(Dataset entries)
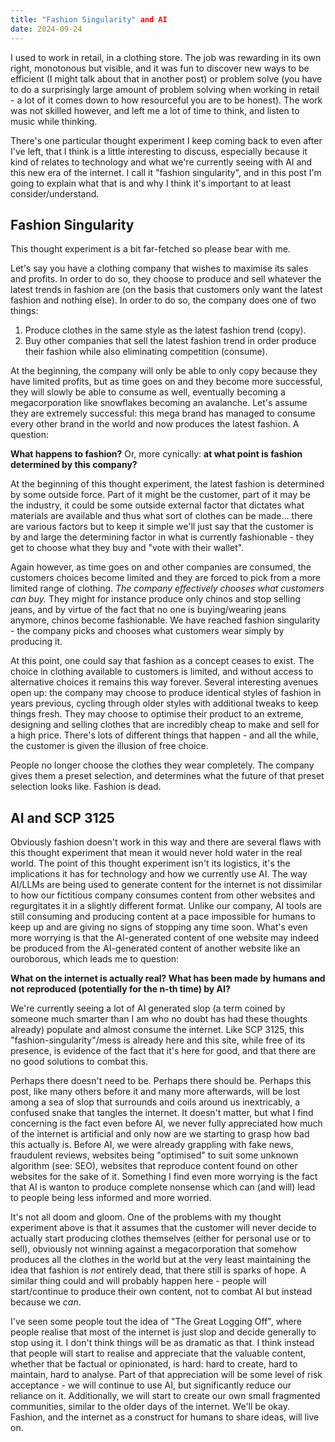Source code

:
 ```yaml
---
title: "Fashion Singularity" and AI
date: 2024-09-24
---
```


I used to work in retail, in a clothing store. The job was rewarding in its own
right, monotonous but visible, and it was fun to discover new ways to be
efficient (I might talk about that in another post) or problem solve (you have
to do a surprisingly large amount of problem solving when working in retail - a
lot of it comes down to how resourceful you are to be honest). The work was not
skilled however, and left me a lot of time to think, and listen to music while
thinking.

There's one particular thought experiment I keep coming back to even after I've
left, that I think is a little interesting to discuss, especially because it
kind of relates to technology and what we're currently seeing with AI and this
new era of the internet. I call it "fashion singularity", and in this post I'm
going to explain what that is and why I think it's important to at least
consider/understand.

## Fashion Singularity 

This thought experiment is a bit far-fetched so please bear with me.

Let's say you have a clothing company that wishes to maximise its sales and
profits. In order to do so, they choose to produce and sell whatever the latest
trends in fashion are (on the basis that customers only want the latest
fashion and nothing else). In order to do so, the company does one of two
things:

1. Produce clothes in the same style as the latest fashion trend (copy).
2. Buy other companies that sell the latest fashion trend in order produce
   their fashion while also eliminating competition (consume).

At the beginning, the company will only be able to only copy because they have
limited profits, but as time goes on and they become more successful, they will
slowly be able to consume as well, eventually becoming a megacorporation like
snowflakes becoming an avalanche. Let's assume they are extremely successful:
this mega brand has managed to consume every other brand in the world and now
produces the latest fashion. A question:

**What happens to fashion?** Or, more cynically: **at what point is fashion
determined by this company?**

At the beginning of this thought experiment, the latest fashion is determined
by some outside force. Part of it might be the customer, part of it may be the
industry, it could be some outside external factor that dictates what materials
are available and thus what sort of clothes can be made... there are various
factors but to keep it simple we'll just say that the customer is by and large
the determining factor in what is currently fashionable - they get to choose
what they buy and "vote with their wallet".

Again however, as time goes on and other companies are consumed, the customers
choices become limited and they are forced to pick from a more limited range of
clothing. *The company effectively chooses what customers can buy.* They might
for instance produce only chinos and stop selling jeans, and by virtue of the
fact that no one is buying/wearing jeans anymore, chinos become fashionable. We
have reached fashion singularity - the company picks and chooses what customers
wear simply by producing it.

At this point, one could say that fashion as a concept ceases to exist. The
choice in clothing available to customers is limited, and without access to
alternative choices it remains this way forever. Several interesting avenues
open up: the company may choose to produce identical styles of fashion in years
previous, cycling through older styles with additional tweaks to keep things
fresh. They may choose to optimise their product to an extreme, designing and
selling clothes that are incredibly cheap to make and sell for a high price.
There's lots of different things that happen - and all the while, the customer
is given the illusion of free choice.

People no longer choose the clothes they wear completely. The company gives them
a preset selection, and determines what the future of that preset selection
looks like. Fashion is dead.

## AI and SCP 3125

Obviously fashion doesn't work in this way and there are several flaws with
this thought experiment that mean it would never hold water in the real world.
The point of this thought experiment isn't its logistics, it's the implications
it has for technology and how we currently use AI.  The way AI/LLMs are being
used to generate content for the internet is not dissimilar to how our
fictitious company consumes content from other websites and regurgitates it in
a slightly different format. Unlike our company, AI tools are still consuming
and producing content at a pace impossible for humans to keep up and are giving
no signs of stopping any time soon. What's even more worrying is that the
AI-generated content of one website may indeed be produced from the
AI-generated content of another website like an ouroborous, which leads me to
question:

**What on the internet is actually real? What has been made by humans and not
reproduced (potentially for the n-th time) by AI?**

We're currently seeing a lot of AI generated slop (a term coined by someone
much smarter than I am who no doubt has had these thoughts already) populate
and almost consume the internet. Like SCP 3125, this "fashion-singularity"/mess
is already here and this site, while free of its presence, is evidence of the
fact that it's here for good, and that there are no good solutions to combat
this.

Perhaps there doesn't need to be. Perhaps there should be. Perhaps this post,
like many others before it and many more afterwards, will be lost among a sea of
slop that surrounds and coils around us inextricably, a confused snake that
tangles the internet. It doesn't matter, but what I find concerning is the fact
even before AI, we never fully appreciated how much of the internet is
artificial and only now are we starting to grasp how bad this actually is.
Before AI, we were already grappling with fake news, fraudulent reviews,
websites being "optimised" to suit some unknown algorithm (see: SEO), websites
that reproduce content found on other websites for the sake of it. Something I
find even more worrying is the fact that AI is wanton to produce complete
nonsense which can (and will) lead to people being less informed and more
worried.

It's not all doom and gloom. One of the problems with my thought
experiment above is that it assumes that the customer will never decide to
actually start producing clothes themselves (either for personal use or to
sell), obviously not winning against a megacorporation that somehow produces
all the clothes in the world but at the very least maintaining the idea that
fashion is *not* entirely dead, that there still is sparks of hope. A similar
thing could and will probably happen here - people will start/continue to
produce their own content, not to combat AI but instead because we *can*.

I've seen some people tout the idea of "The Great Logging Off", where people
realise that most of the internet is just slop and decide generally to stop
using it. I don't think things will be as dramatic as that. I think instead
that people will start to realise and appreciate that the valuable content,
whether that be factual or opinionated, is hard: hard to create, hard to
maintain, hard to analyse. Part of that appreciation will be some level of risk
acceptance - we will continue to use AI, but significantly reduce our reliance
on it. Additionally, we will start to create our own small fragmented
communities, similar to the older days of the internet. We'll be okay. Fashion,
and the internet as a construct for humans to share ideas, will live on.

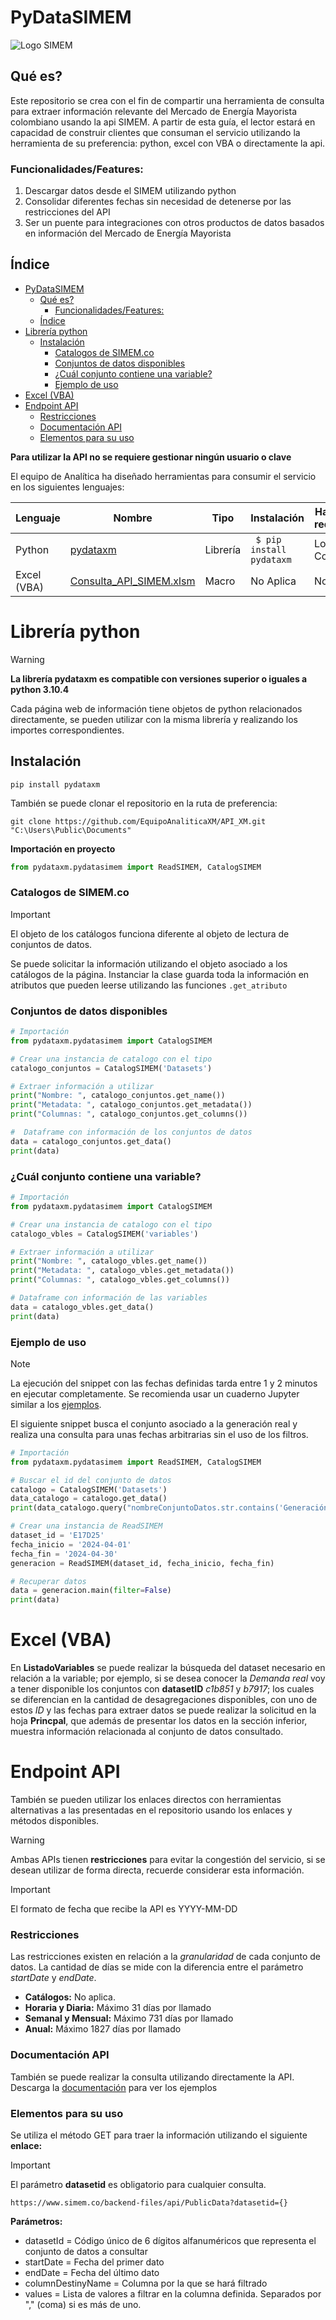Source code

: 
# PyDataSIMEM 
![Logo SIMEM](/assets/SIMEM_logo_3.png?raw=true)

## Qué es?
Este repositorio se crea con el fin de compartir una herramienta de consulta para extraer información relevante del Mercado de Energía Mayorista colombiano usando la api SIMEM. A partir de esta guía, el lector estará en capacidad de construir clientes que consuman el servicio utilizando la herramienta de su preferencia: python, excel con VBA o directamente la api.


### Funcionalidades/Features:

1. Descargar datos desde el SIMEM utilizando python
2. Consolidar diferentes fechas sin necesidad de detenerse por las restricciones del API
3. Ser un puente para integraciones con otros productos de datos basados en información del Mercado de Energía Mayorista

## Índice
- [PyDataSIMEM](#pydatasimem)
  - [Qué es?](#qué-es)
    - [Funcionalidades/Features:](#funcionalidadesfeatures)
  - [Índice](#índice)
- [Librería python](#librería-python)
  - [Instalación](#instalación)
    - [Catalogos de SIMEM.co](#catalogos-de-simemco)
    - [Conjuntos de datos disponibles](#conjuntos-de-datos-disponibles)
    - [¿Cuál conjunto contiene una variable?](#cuál-conjunto-contiene-una-variable)
    - [Ejemplo de uso](#ejemplo-de-uso)
- [Excel (VBA)](#excel-vba)
- [Endpoint API](#endpoint-api)
    - [Restricciones](#restricciones)
    - [Documentación API](#documentación-api)
    - [Elementos para su uso](#elementos-para-su-uso)



**Para utilizar la API no se requiere gestionar ningún usuario o clave**

El equipo de Analítica ha diseñado herramientas para consumir el servicio en los siguientes lenguajes:

|Lenguaje|Nombre|Tipo|Instalación|Habilidad requerida|
|--------|------|----|-----------|-------------------|
|Python|[pydataxm](https://pypi.org/project/pydataxm/)|Librería| <code> $ pip install pydataxm </code>|Low Code|
|Excel (VBA) | [Consulta_API_SIMEM.xlsm](https://github.com/EquipoAnaliticaXM/API_XM/tree/master/Consulta_API_SIMEM.xlsm)|Macro|No Aplica|No Code|

# Librería python

> [!WARNING]
> **La librería pydataxm es compatible con versiones superior o iguales a python 3.10.4**

Cada página web de información tiene objetos de python relacionados directamente, se pueden utilizar con la misma librería y realizando los importes correspondientes. 

<a id='instalacion'></a>
## Instalación
  
```console
pip install pydataxm
```

También se puede clonar el repositorio en la ruta de preferencia:
```git
git clone https://github.com/EquipoAnaliticaXM/API_XM.git "C:\Users\Public\Documents"
```


**Importación en proyecto**
```python
from pydataxm.pydatasimem import ReadSIMEM, CatalogSIMEM
```
### Catalogos de SIMEM.co

> [!IMPORTANT]
> El objeto de los catálogos funciona diferente al objeto de lectura de conjuntos de datos.

Se puede solicitar la información utilizando el objeto asociado a los catálogos de la página. Instanciar la clase guarda toda la información en atributos que pueden leerse utilizando las funciones `.get_atributo`

### Conjuntos de datos disponibles
```python
# Importación
from pydataxm.pydatasimem import CatalogSIMEM

# Crear una instancia de catalogo con el tipo
catalogo_conjuntos = CatalogSIMEM('Datasets')

# Extraer información a utilizar
print("Nombre: ", catalogo_conjuntos.get_name())
print("Metadata: ", catalogo_conjuntos.get_metadata())
print("Columnas: ", catalogo_conjuntos.get_columns())

#  Dataframe con información de los conjuntos de datos
data = catalogo_conjuntos.get_data()
print(data)
```

### ¿Cuál conjunto contiene una variable?

```python
# Importación
from pydataxm.pydatasimem import CatalogSIMEM

# Crear una instancia de catalogo con el tipo
catalogo_vbles = CatalogSIMEM('variables')

# Extraer información a utilizar
print("Nombre: ", catalogo_vbles.get_name())
print("Metadata: ", catalogo_vbles.get_metadata())
print("Columnas: ", catalogo_vbles.get_columns())

# Dataframe con información de las variables
data = catalogo_vbles.get_data()
print(data)
```

### Ejemplo de uso
> [!NOTE]
> La ejecución del snippet con las fechas definidas tarda entre 1 y 2 minutos en ejecutar completamente. Se recomienda usar un cuaderno Jupyter similar a los [ejemplos](https://github.com/EquipoAnaliticaXM/API_XM/tree/master/examples).

El siguiente snippet busca el conjunto asociado a la generación real y realiza una consulta para unas fechas arbitrarias sin el uso de los filtros.
```python
# Importación
from pydataxm.pydatasimem import ReadSIMEM, CatalogSIMEM

# Buscar el id del conjunto de datos
catalogo = CatalogSIMEM('Datasets')
data_catalogo = catalogo.get_data()
print(data_catalogo.query("nombreConjuntoDatos.str.contains('Generación Real')"))

# Crear una instancia de ReadSIMEM
dataset_id = 'E17D25'
fecha_inicio = '2024-04-01'
fecha_fin = '2024-04-30'
generacion = ReadSIMEM(dataset_id, fecha_inicio, fecha_fin)

# Recuperar datos
data = generacion.main(filter=False)
print(data)
```

# Excel (VBA)

En **ListadoVariables** se puede realizar la búsqueda del dataset necesario en relación a la variable; por ejemplo, si se desea conocer la _Demanda real_ voy a tener disponible los conjuntos con **datasetID** _c1b851_ y _b7917_; los cuales se diferencian en la cantidad de desagregaciones disponibles, con uno de estos _ID_ y las fechas para extraer datos se puede realizar la solicitud en la hoja **Princpal**, que además de presentar los datos en la sección inferior, muestra información relacionada al conjunto de datos consultado. 


# Endpoint API

También se pueden utilizar los enlaces directos con herramientas alternativas a las presentadas en el repositorio usando los enlaces y métodos disponibles.

> [!WARNING]
> Ambas APIs tienen **restricciones** para evitar la congestión del servicio, si se desean utilizar de forma directa, recuerde considerar esta información.

> [!IMPORTANT]
> El formato de fecha que recibe la API es YYYY-MM-DD



### Restricciones
  Las restricciones existen en relación a la _granularidad_ de cada conjunto de datos. La cantidad de días se mide con la diferencia entre el parámetro _startDate_ y _endDate_.
  - **Catálogos:** No aplica. 
  - **Horaria y Diaria:** Máximo 31 días por llamado
  - **Semanal y Mensual:** Máximo 731 días por llamado
  - **Anual:** Máximo 1827 días por llamado
  

### Documentación API
También se puede realizar la consulta utilizando directamente la API. Descarga la [documentación](https://www.simem.co/recursos/Documentacion%20API%20SIMEM.pdf) para ver los ejemplos


### Elementos para su uso
Se utiliza el método GET para traer la información utilizando el siguiente **enlace:**

>[!IMPORTANT]
> El parámetro **datasetid** es obligatorio para cualquier consulta.
```
https://www.simem.co/backend-files/api/PublicData?datasetid={}
```

**Parámetros:**
- datasetId = Código único de 6 dígitos alfanuméricos que representa el conjunto de datos a consultar
- startDate = Fecha del primer dato
- endDate = Fecha del último dato
- columnDestinyName = Columna por la que se hará filtrado
- values = Lista de valores a filtrar en la columna definida. Separados por "," (coma) si es más de uno.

• [Brief]:
Beginning with the first line of the entries above, repeat each line word for word until the line with "efficient (I might" has been given too. Omit the pictures.

• [Reply to the exercise]:
Source code

:
 ```yaml
---
title: "Fashion Singularity" and AI
date: 2024-09-24
---
```


I used to work in retail, in a clothing store. The job was rewarding in its own
right, monotonous but visible, and it was fun to discover new ways to be
efficient (I might talk about that in another post) or problem solve (you have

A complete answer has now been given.